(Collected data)
——————————
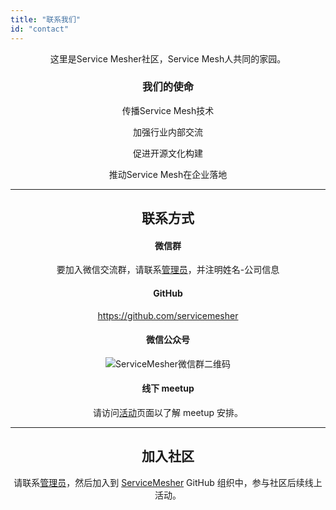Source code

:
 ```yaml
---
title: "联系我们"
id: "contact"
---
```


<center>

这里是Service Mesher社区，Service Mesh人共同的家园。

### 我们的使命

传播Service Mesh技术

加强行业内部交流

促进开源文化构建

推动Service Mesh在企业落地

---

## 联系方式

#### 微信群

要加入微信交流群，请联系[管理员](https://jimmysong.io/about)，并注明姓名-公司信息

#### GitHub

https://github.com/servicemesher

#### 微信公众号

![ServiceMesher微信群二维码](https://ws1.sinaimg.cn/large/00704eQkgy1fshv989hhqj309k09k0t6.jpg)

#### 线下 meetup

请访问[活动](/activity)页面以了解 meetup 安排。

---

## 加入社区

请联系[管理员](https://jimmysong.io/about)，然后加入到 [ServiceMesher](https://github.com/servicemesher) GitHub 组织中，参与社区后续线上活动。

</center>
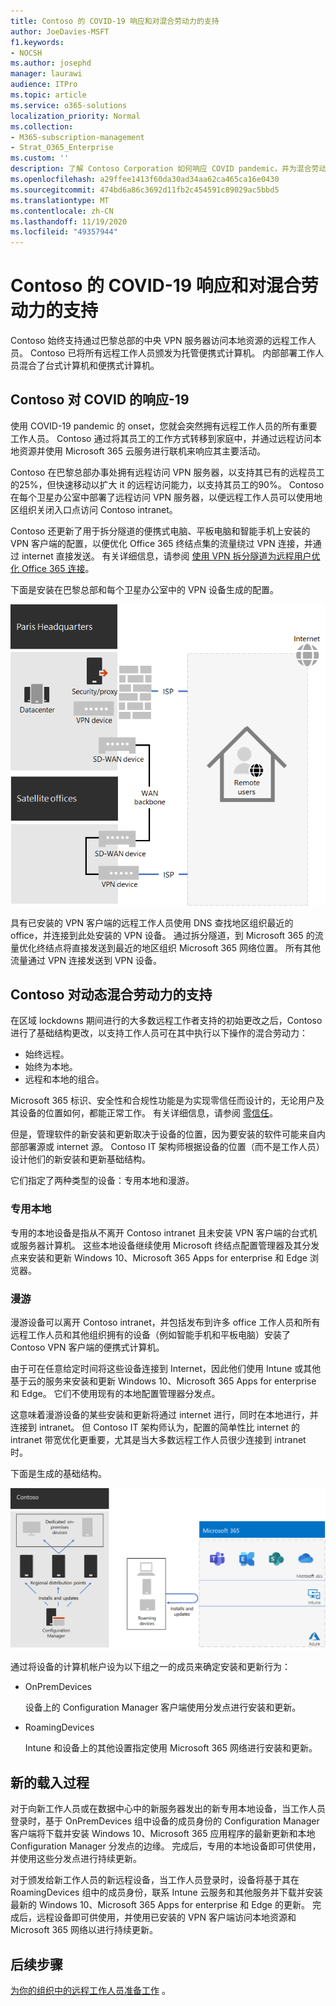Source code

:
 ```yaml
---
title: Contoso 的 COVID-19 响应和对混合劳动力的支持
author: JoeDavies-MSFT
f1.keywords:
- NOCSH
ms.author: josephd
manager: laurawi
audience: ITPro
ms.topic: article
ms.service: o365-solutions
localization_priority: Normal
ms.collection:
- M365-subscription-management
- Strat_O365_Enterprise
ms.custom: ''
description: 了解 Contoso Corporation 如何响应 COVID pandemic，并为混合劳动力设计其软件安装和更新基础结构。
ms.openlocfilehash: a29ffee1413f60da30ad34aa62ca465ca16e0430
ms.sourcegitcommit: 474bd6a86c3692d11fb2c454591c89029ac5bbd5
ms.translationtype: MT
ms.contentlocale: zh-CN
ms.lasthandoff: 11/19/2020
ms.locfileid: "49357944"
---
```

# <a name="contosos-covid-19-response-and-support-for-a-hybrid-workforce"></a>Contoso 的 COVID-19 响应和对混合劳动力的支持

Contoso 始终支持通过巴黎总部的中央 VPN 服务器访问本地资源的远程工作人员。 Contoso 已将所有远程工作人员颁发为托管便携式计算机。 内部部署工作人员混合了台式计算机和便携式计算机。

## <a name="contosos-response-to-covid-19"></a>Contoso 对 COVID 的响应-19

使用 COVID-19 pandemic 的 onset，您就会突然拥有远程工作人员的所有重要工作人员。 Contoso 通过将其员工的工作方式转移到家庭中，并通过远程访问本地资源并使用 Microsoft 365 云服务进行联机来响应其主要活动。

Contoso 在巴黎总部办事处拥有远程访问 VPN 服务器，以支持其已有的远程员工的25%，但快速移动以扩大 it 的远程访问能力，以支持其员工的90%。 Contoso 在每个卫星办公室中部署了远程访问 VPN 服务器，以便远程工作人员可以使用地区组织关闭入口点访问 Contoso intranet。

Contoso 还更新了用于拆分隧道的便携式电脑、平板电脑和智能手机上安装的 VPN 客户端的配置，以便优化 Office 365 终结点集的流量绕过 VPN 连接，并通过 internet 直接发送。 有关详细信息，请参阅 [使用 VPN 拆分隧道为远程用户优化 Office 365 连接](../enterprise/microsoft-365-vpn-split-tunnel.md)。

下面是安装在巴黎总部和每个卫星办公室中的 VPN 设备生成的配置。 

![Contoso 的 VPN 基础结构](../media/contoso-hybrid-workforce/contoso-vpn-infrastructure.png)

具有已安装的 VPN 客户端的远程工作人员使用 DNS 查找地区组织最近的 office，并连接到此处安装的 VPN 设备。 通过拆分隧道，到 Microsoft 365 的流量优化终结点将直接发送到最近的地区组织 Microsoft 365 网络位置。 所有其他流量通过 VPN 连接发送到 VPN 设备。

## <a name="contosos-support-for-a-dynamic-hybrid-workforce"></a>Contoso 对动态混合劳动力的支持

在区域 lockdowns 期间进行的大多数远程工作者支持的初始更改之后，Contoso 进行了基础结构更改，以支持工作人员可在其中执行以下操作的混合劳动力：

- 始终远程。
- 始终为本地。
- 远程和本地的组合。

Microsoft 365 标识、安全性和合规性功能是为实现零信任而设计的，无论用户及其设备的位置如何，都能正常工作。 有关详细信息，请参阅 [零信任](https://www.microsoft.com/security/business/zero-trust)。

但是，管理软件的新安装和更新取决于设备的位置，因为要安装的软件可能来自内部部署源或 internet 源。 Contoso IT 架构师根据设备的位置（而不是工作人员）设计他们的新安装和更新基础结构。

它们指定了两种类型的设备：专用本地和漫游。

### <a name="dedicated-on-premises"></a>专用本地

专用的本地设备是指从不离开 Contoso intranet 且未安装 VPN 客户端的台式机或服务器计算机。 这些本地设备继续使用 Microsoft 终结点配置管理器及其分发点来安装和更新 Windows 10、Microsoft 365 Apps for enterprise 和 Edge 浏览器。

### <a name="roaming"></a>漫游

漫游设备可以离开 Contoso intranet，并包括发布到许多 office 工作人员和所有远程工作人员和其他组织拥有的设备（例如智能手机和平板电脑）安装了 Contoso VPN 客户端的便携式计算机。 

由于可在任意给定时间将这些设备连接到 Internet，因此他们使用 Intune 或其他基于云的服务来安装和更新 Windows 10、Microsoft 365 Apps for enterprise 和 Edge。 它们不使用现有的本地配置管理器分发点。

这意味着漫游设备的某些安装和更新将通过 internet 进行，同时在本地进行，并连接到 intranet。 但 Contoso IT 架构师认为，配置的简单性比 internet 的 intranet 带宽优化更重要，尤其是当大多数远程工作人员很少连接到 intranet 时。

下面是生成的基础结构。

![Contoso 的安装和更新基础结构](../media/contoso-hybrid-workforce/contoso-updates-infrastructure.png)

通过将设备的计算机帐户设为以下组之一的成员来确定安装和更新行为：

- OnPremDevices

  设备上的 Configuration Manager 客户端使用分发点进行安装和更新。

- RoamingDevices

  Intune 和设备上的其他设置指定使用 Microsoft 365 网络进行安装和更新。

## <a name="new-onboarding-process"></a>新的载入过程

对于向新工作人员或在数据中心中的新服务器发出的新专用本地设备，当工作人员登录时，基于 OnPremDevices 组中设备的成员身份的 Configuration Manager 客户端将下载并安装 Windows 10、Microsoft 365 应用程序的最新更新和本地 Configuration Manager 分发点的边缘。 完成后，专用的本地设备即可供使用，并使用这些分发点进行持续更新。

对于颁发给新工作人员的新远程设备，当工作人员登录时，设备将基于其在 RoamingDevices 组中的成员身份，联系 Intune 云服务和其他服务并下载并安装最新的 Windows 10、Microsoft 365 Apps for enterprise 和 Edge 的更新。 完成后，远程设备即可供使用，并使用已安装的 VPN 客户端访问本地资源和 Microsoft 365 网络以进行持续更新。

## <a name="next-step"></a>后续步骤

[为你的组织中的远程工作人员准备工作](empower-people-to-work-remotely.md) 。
——————————
§ **PROBLEM REQUIREMENTS**
The records above must be repeated exactly, minus their pictures.

§ **OUTPUT FOR THIS EXERCISE**
Source code

:
 ```yaml
---
title: "联系我们"
id: "contact"
---
```


<center>

这里是Service Mesher社区，Service Mesh人共同的家园。

### 我们的使命

传播Service Mesh技术

加强行业内部交流

促进开源文化构建

推动Service Mesh在企业落地

---

## 联系方式

#### 微信群

要加入微信交流群，请联系[管理员](https://jimmysong.io/about)，并注明姓名-公司信息

#### GitHub

https://github.com/servicemesher

#### 微信公众号

![ServiceMesher微信群二维码](https://ws1.sinaimg.cn/large/00704eQkgy1fshv989hhqj309k09k0t6.jpg)

#### 线下 meetup

请访问[活动](/activity)页面以了解 meetup 安排。

---

## 加入社区

请联系[管理员](https://jimmysong.io/about)，然后加入到 [ServiceMesher](https://github.com/servicemesher) GitHub 组织中，参与社区后续线上活动。

</center>
Source code

:
 ```yaml
---
title: Contoso 的 COVID-19 响应和对混合劳动力的支持
author: JoeDavies-MSFT
f1.keywords:
- NOCSH
ms.author: josephd
manager: laurawi
audience: ITPro
ms.topic: article
ms.service: o365-solutions
localization_priority: Normal
ms.collection:
- M365-subscription-management
- Strat_O365_Enterprise
ms.custom: ''
description: 了解 Contoso Corporation 如何响应 COVID pandemic，并为混合劳动力设计其软件安装和更新基础结构。
ms.openlocfilehash: a29ffee1413f60da30ad34aa62ca465ca16e0430
ms.sourcegitcommit: 474bd6a86c3692d11fb2c454591c89029ac5bbd5
ms.translationtype: MT
ms.contentlocale: zh-CN
ms.lasthandoff: 11/19/2020
ms.locfileid: "49357944"
---
```

# <a name="contosos-covid-19-response-and-support-for-a-hybrid-workforce"></a>Contoso 的 COVID-19 响应和对混合劳动力的支持

Contoso 始终支持通过巴黎总部的中央 VPN 服务器访问本地资源的远程工作人员。 Contoso 已将所有远程工作人员颁发为托管便携式计算机。 内部部署工作人员混合了台式计算机和便携式计算机。

## <a name="contosos-response-to-covid-19"></a>Contoso 对 COVID 的响应-19

使用 COVID-19 pandemic 的 onset，您就会突然拥有远程工作人员的所有重要工作人员。 Contoso 通过将其员工的工作方式转移到家庭中，并通过远程访问本地资源并使用 Microsoft 365 云服务进行联机来响应其主要活动。

Contoso 在巴黎总部办事处拥有远程访问 VPN 服务器，以支持其已有的远程员工的25%，但快速移动以扩大 it 的远程访问能力，以支持其员工的90%。 Contoso 在每个卫星办公室中部署了远程访问 VPN 服务器，以便远程工作人员可以使用地区组织关闭入口点访问 Contoso intranet。

Contoso 还更新了用于拆分隧道的便携式电脑、平板电脑和智能手机上安装的 VPN 客户端的配置，以便优化 Office 365 终结点集的流量绕过 VPN 连接，并通过 internet 直接发送。 有关详细信息，请参阅 [使用 VPN 拆分隧道为远程用户优化 Office 365 连接](../enterprise/microsoft-365-vpn-split-tunnel.md)。

下面是安装在巴黎总部和每个卫星办公室中的 VPN 设备生成的配置。 

![Contoso 的 VPN 基础结构](../media/contoso-hybrid-workforce/contoso-vpn-infrastructure.png)

具有已安装的 VPN 客户端的远程工作人员使用 DNS 查找地区组织最近的 office，并连接到此处安装的 VPN 设备。 通过拆分隧道，到 Microsoft 365 的流量优化终结点将直接发送到最近的地区组织 Microsoft 365 网络位置。 所有其他流量通过 VPN 连接发送到 VPN 设备。

## <a name="contosos-support-for-a-dynamic-hybrid-workforce"></a>Contoso 对动态混合劳动力的支持

在区域 lockdowns 期间进行的大多数远程工作者支持的初始更改之后，Contoso 进行了基础结构更改，以支持工作人员可在其中执行以下操作的混合劳动力：

- 始终远程。
- 始终为本地。
- 远程和本地的组合。

Microsoft 365 标识、安全性和合规性功能是为实现零信任而设计的，无论用户及其设备的位置如何，都能正常工作。 有关详细信息，请参阅 [零信任](https://www.microsoft.com/security/business/zero-trust)。

但是，管理软件的新安装和更新取决于设备的位置，因为要安装的软件可能来自内部部署源或 internet 源。 Contoso IT 架构师根据设备的位置（而不是工作人员）设计他们的新安装和更新基础结构。

它们指定了两种类型的设备：专用本地和漫游。

### <a name="dedicated-on-premises"></a>专用本地

专用的本地设备是指从不离开 Contoso intranet 且未安装 VPN 客户端的台式机或服务器计算机。 这些本地设备继续使用 Microsoft 终结点配置管理器及其分发点来安装和更新 Windows 10、Microsoft 365 Apps for enterprise 和 Edge 浏览器。

### <a name="roaming"></a>漫游

漫游设备可以离开 Contoso intranet，并包括发布到许多 office 工作人员和所有远程工作人员和其他组织拥有的设备（例如智能手机和平板电脑）安装了 Contoso VPN 客户端的便携式计算机。 

由于可在任意给定时间将这些设备连接到 Internet，因此他们使用 Intune 或其他基于云的服务来安装和更新 Windows 10、Microsoft 365 Apps for enterprise 和 Edge。 它们不使用现有的本地配置管理器分发点。

这意味着漫游设备的某些安装和更新将通过 internet 进行，同时在本地进行，并连接到 intranet。 但 Contoso IT 架构师认为，配置的简单性比 internet 的 intranet 带宽优化更重要，尤其是当大多数远程工作人员很少连接到 intranet 时。

下面是生成的基础结构。

![Contoso 的安装和更新基础结构](../media/contoso-hybrid-workforce/contoso-updates-infrastructure.png)

通过将设备的计算机帐户设为以下组之一的成员来确定安装和更新行为：

- OnPremDevices

  设备上的 Configuration Manager 客户端使用分发点进行安装和更新。

- RoamingDevices

  Intune 和设备上的其他设置指定使用 Microsoft 365 网络进行安装和更新。

## <a name="new-onboarding-process"></a>新的载入过程

对于向新工作人员或在数据中心中的新服务器发出的新专用本地设备，当工作人员登录时，基于 OnPremDevices 组中设备的成员身份的 Configuration Manager 客户端将下载并安装 Windows 10、Microsoft 365 应用程序的最新更新和本地 Configuration Manager 分发点的边缘。 完成后，专用的本地设备即可供使用，并使用这些分发点进行持续更新。

对于颁发给新工作人员的新远程设备，当工作人员登录时，设备将基于其在 RoamingDevices 组中的成员身份，联系 Intune 云服务和其他服务并下载并安装最新的 Windows 10、Microsoft 365 Apps for enterprise 和 Edge 的更新。 完成后，远程设备即可供使用，并使用已安装的 VPN 客户端访问本地资源和 Microsoft 365 网络以进行持续更新。

## <a name="next-step"></a>后续步骤

[为你的组织中的远程工作人员准备工作](empower-people-to-work-remotely.md) 。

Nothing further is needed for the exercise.